Radioactive Waste 234 - Canada Selecting A Site For A Permanent Geological Repository For Spent Nuclear Fuel

Radioactive Waste 234 - Canada Selecting A Site For A Permanent Geological Repository For Spent Nuclear Fuel

       Canada turned on its first nuclear reactor in 1971. Canadian reactors are pressurized heavy-water reactors based on a Canadian design referred to as CANDU. The Canadians have sold CANDU reactors to India, Pakistan, Argentina, South Korea, Romania and China. There are currently nineteen commercial power reactors operating in Canada. All but two of them are in Ontario. They generated about thirteen and a half Gigawatts which accounts for about sixteen and half percent of Canadian electricity.

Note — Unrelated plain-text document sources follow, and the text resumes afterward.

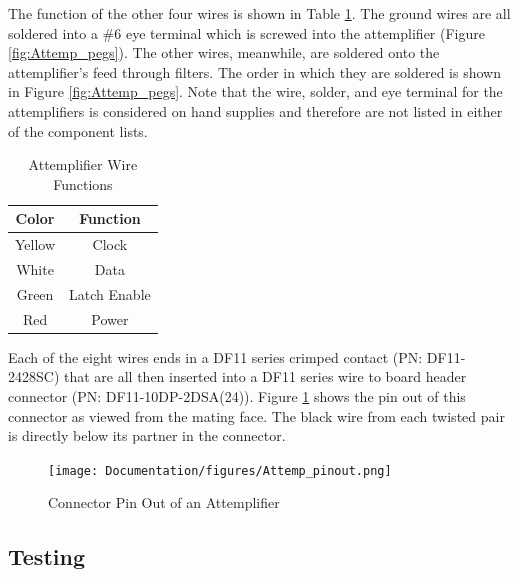 \documentclass[12pt,a4paper,oneside]{article}
\begin{document}
The function of the other four wires is shown in Table \ref{table: Wire_func}. The ground wires are all soldered into a \#6 eye terminal which is screwed into the attemplifier (Figure \ref{fig:Attemp_pegs}). The other wires, meanwhile, are  soldered onto the attemplifier's feed through filters. The order in which they are soldered is shown in Figure \ref{fig:Attemp_pegs}. Note that the wire, solder, and eye terminal for the attemplifiers is considered on hand supplies and therefore are not listed in either of the component lists. 

\begin{table}[H]
\centering
\caption{Attemplifier Wire Functions}
\begin{tabular}{@{}cc@{}}
\toprule
Color & Function\\ 
\midrule
Yellow & Clock\\
White & Data\\
Green & Latch Enable\\
Red & Power\\

\bottomrule            
\end{tabular}
\label{table: Wire_func}
\end{table}

Each of the eight wires ends in a DF11 series crimped contact (PN: DF11-2428SC) that are all then inserted into a DF11 series wire to board header connector (PN: DF11-10DP-2DSA(24)). Figure \ref{fig:pinout} shows the pin out of this connector as viewed from the mating face. The black wire from each twisted pair is directly below its partner in the connector.

%
\begin{figure}[H]
\centering
\texttt{[image: Documentation/figures/Attemp\_pinout.png]}
\caption{Connector Pin Out of an Attemplifier}
\label{fig:pinout}
\end{figure}
%

\subsection{Testing}
\label{sec:4.3}
\end{document}
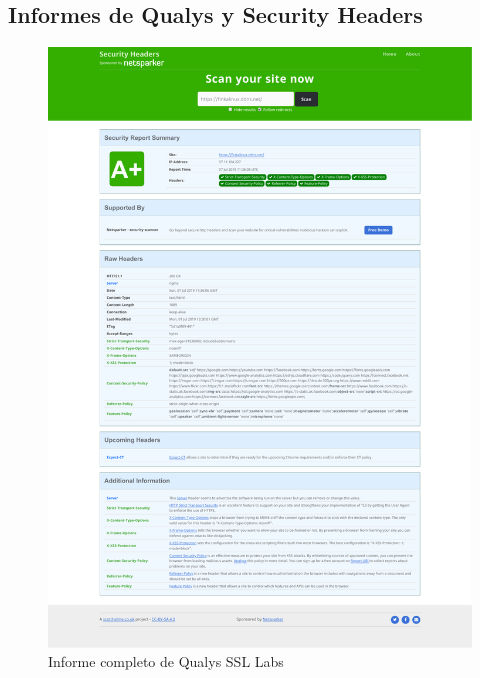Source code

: \begin{appendices}
\chapter{Informes de Qualys y Security Headers}
\begin{figure}
  \label{tabla:informesecurityheaders}
  \includegraphics[width=\textwidth]{Material_Adicional/InformeSecurityHeaders}
  \caption{Informe completo de Qualys SSL Labs}
\end{figure}
\begin{figure}

\end{figure}
\end{appendices}
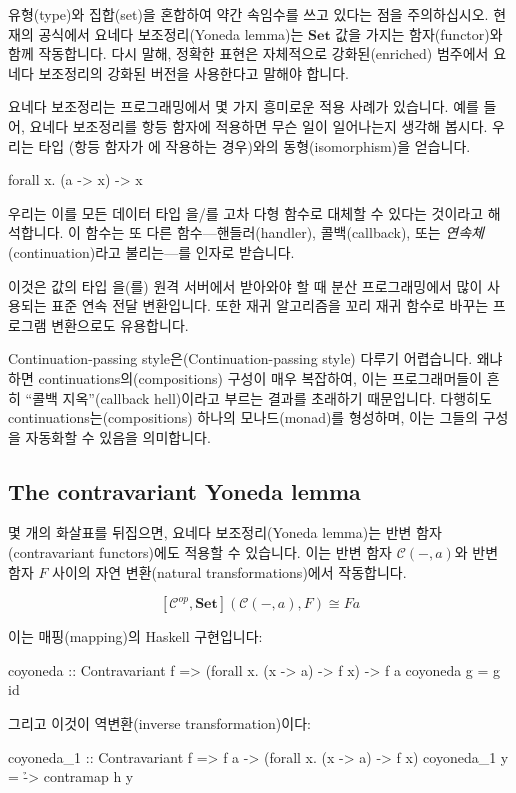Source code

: \documentclass[DaoFP]{subfiles}
\begin{document}
유형(type)와 집합(set)을 혼합하여 약간 속임수를 쓰고 있다는 점을 주의하십시오. 현재의 공식에서 요네다 보조정리(Yoneda lemma)는 $\mathbf{Set}$ 값을 가지는 함자(functor)와 함께 작동합니다. 다시 말해, 정확한 표현은 자체적으로 강화된(enriched) 범주에서 요네다 보조정리의 강화된 버전을 사용한다고 말해야 합니다.

요네다 보조정리는 프로그래밍에서 몇 가지 흥미로운 적용 사례가 있습니다. 예를 들어, 요네다 보조정리를 항등 함자에 적용하면 무슨 일이 일어나는지 생각해 봅시다. 우리는 타입  (항등 함자가 에 작용하는 경우)와의 동형(isomorphism)을 얻습니다.
\begin{haskell}
forall x. (a -> x) -> x
\end{haskell}
우리는 이를 모든 데이터 타입 을/를 고차 다형 함수로 대체할 수 있다는 것이라고 해석합니다. 이 함수는 또 다른 함수---핸들러(handler), 콜백(callback), 또는 \emph{연속체}(continuation)라고 불리는---를 인자로 받습니다.

이것은 값의 타입 을(를) 원격 서버에서 받아와야 할 때 분산 프로그래밍에서 많이 사용되는 표준 연속 전달 변환입니다. 또한 재귀 알고리즘을 꼬리 재귀 함수로 바꾸는 프로그램 변환으로도 유용합니다.

Continuation-passing style은(Continuation-passing style) 다루기 어렵습니다. 왜냐하면 continuations의(compositions) 구성이 매우 복잡하여, 이는 프로그래머들이 흔히 ``콜백 지옥''(callback hell)이라고 부르는 결과를 초래하기 때문입니다. 다행히도 continuations는(compositions) 하나의 모나드(monad)를 형성하며, 이는 그들의 구성을 자동화할 수 있음을 의미합니다.

\subsection{The contravariant Yoneda lemma}

몇 개의 화살표를 뒤집으면, 요네다 보조정리(Yoneda lemma)는 반변 함자(contravariant functors)에도 적용할 수 있습니다. 이는 반변 함자 $\mathcal{C}(-, a)$와 반변 함자 $F$ 사이의 자연 변환(natural transformations)에서 작동합니다.

\[ [\mathcal{C}^{op}, \mathbf{Set}]( \mathcal{C}(-, a), F) \cong F a \]

이는 매핑(mapping)의 Haskell 구현입니다:
\begin{haskell}
coyoneda :: Contravariant f => (forall x. (x -> a) -> f x) -> f a
coyoneda g = g id
\end{haskell}
그리고 이것이 역변환(inverse transformation)이다:
\begin{haskell}
coyoneda_1 :: Contravariant f => f a -> (forall x. (x -> a) -> f x)
coyoneda_1 y = \h -> contramap h y
\end{haskell}
\end{document}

       Canada has a policy similar to the U.S. that requires Canadian operators of nuclear power stations to dispose of spent nuclear fuel and not reprocess it to extract radioactive materials that could be made into new fuel or nuclear weapons. The Canadian government created a nuclear fuel waste management program in 1978. They built an underground facility at the Whiteshell Laboratories in Manitoba in 1983 in order to study geological structures and conditions that would be associated with the underground disposal of spent nuclear fuel. The facility was deliberately flooded in 2010 and then decommissioned. The Nuclear Waste Management Organization (NWMO) was created in 2002 by the Canadian nuclear industry to research and develop a program for the permanent disposal of spent nuclear fuel.

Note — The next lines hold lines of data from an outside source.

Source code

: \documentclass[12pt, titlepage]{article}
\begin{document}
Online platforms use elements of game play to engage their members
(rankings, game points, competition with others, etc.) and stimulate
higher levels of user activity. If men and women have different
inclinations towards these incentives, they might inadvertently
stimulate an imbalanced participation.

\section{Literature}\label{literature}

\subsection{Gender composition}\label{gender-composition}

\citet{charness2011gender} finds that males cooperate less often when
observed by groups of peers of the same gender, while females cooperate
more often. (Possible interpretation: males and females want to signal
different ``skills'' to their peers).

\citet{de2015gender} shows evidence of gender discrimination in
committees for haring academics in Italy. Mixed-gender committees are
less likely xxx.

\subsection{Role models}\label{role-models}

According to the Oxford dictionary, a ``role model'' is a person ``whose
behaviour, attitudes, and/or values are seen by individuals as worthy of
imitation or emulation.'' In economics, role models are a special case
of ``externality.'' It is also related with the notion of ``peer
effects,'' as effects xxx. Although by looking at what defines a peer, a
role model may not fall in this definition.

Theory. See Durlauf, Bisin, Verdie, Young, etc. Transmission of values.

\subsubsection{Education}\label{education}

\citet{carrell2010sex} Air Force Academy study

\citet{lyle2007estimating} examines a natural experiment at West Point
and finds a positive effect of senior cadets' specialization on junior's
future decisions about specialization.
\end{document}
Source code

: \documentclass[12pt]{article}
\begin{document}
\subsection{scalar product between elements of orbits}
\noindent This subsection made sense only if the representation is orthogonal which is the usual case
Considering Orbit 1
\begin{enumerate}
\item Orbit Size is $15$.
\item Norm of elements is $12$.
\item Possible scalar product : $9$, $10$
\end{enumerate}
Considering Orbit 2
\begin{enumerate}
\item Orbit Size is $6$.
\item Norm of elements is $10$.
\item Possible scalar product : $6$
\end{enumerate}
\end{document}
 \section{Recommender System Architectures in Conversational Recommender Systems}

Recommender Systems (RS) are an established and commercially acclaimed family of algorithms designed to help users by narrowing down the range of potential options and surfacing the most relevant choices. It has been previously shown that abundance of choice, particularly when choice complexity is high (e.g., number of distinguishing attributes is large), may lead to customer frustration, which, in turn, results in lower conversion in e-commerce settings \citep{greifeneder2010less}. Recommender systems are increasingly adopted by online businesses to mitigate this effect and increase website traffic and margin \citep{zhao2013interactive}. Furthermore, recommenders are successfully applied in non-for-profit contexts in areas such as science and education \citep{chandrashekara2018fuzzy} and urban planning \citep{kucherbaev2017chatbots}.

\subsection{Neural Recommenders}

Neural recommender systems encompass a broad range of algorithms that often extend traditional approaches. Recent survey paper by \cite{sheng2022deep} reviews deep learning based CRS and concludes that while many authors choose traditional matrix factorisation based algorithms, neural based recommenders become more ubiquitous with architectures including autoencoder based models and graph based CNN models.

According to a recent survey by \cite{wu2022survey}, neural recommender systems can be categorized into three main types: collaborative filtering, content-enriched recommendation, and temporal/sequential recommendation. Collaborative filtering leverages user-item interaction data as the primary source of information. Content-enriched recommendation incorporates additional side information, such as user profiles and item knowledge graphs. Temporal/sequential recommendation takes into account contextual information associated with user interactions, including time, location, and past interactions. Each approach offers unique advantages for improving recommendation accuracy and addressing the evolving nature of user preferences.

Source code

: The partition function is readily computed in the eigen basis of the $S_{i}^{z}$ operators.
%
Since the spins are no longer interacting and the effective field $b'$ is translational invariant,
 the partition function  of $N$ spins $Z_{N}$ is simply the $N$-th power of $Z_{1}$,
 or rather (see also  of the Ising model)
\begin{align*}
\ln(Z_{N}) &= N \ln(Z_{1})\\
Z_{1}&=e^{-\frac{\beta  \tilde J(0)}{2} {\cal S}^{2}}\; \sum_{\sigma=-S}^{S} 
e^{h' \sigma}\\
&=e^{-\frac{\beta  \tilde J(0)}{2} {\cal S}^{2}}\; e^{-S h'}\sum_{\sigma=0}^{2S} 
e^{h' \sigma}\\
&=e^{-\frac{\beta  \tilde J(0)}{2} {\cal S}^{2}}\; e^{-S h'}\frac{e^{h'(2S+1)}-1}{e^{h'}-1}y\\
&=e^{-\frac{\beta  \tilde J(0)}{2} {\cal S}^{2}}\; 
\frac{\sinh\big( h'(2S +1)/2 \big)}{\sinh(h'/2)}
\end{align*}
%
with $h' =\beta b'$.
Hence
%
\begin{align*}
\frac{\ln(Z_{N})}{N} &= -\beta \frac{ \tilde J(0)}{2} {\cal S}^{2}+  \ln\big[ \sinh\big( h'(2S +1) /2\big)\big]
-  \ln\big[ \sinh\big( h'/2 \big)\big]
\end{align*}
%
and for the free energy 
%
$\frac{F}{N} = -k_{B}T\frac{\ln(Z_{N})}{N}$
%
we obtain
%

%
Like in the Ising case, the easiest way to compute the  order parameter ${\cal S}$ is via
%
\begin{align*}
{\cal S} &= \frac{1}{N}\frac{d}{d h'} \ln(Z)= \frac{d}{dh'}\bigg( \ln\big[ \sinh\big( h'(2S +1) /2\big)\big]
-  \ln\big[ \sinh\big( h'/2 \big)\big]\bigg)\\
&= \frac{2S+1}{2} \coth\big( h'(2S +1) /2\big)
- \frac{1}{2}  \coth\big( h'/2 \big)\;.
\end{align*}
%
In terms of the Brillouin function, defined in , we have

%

       By 2015, the Canadian reactors had produced about fifty-two thousand tons of high level nuclear waste in the form of spent nuclear fuel rods. By the end of the licensed life spans of the existing Canadian nuclear reactor fleet, it is expected that the total spent nuclear fuel produced will exceed one hundred thousand tons. Fifty-two percent of the existing spent nuclear fuel is stored in cooling pools at the reactor sites and forty-two percent is stored in dry casks.

        The NWMO decided in 2005 to build a deep geological depository for the disposal of spent nuclear fuel. The facility will be up to three thousand feet deep with an estimated cost of twenty four billion dollars. This cost will be borne by a trust fund created with the operators of nuclear power plants. The spent nuclear fuel assemblies will be bundled together in steel baskets wrapped in copper. These bundles are designed to last a hundred thousand years. The tunnels will be filled with bentonite clay but the bundles will be retrievable for about two hundred and forty years if needed.

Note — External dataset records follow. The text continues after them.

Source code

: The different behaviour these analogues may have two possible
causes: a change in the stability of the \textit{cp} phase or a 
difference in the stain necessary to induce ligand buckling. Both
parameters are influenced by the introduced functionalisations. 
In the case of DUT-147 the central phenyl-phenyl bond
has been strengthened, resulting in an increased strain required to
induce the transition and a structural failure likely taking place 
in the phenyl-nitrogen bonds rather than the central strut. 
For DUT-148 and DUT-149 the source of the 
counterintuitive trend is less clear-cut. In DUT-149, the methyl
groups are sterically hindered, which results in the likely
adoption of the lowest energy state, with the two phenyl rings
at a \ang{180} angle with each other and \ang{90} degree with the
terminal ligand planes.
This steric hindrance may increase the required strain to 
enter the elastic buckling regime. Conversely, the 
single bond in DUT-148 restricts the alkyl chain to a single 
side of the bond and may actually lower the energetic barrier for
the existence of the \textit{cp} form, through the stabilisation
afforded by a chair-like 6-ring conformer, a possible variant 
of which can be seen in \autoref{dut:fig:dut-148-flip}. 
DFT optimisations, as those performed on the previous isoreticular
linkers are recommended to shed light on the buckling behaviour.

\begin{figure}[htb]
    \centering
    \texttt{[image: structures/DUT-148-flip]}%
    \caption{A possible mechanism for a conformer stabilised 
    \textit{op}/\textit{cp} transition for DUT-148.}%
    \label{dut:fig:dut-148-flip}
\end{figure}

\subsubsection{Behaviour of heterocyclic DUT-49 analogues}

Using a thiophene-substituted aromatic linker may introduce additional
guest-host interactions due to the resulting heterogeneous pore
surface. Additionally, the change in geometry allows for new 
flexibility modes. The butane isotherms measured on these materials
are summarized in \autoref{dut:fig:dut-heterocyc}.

        The process of finding a site for the repository was started in 2010. To be considered as a site, a community had to have both the necessary geology and strong sustained public interest. Twenty one communities in Ontario or Saskatchewan requested assessment as possible sites. Only eleven of the original group were selected for Phase Two studies. Currently, there are only six communities being considered.  Blind River and Elliot Lake, Ignace, Hornepayne, Huron-Kinloss, Manitouwadge; and South Bruce.  The NWMO said it will "continue the process of narrowing down potential sites to host the project until it arrives at one preferred safe and socially acceptable site as the focus of more detailed site characterization".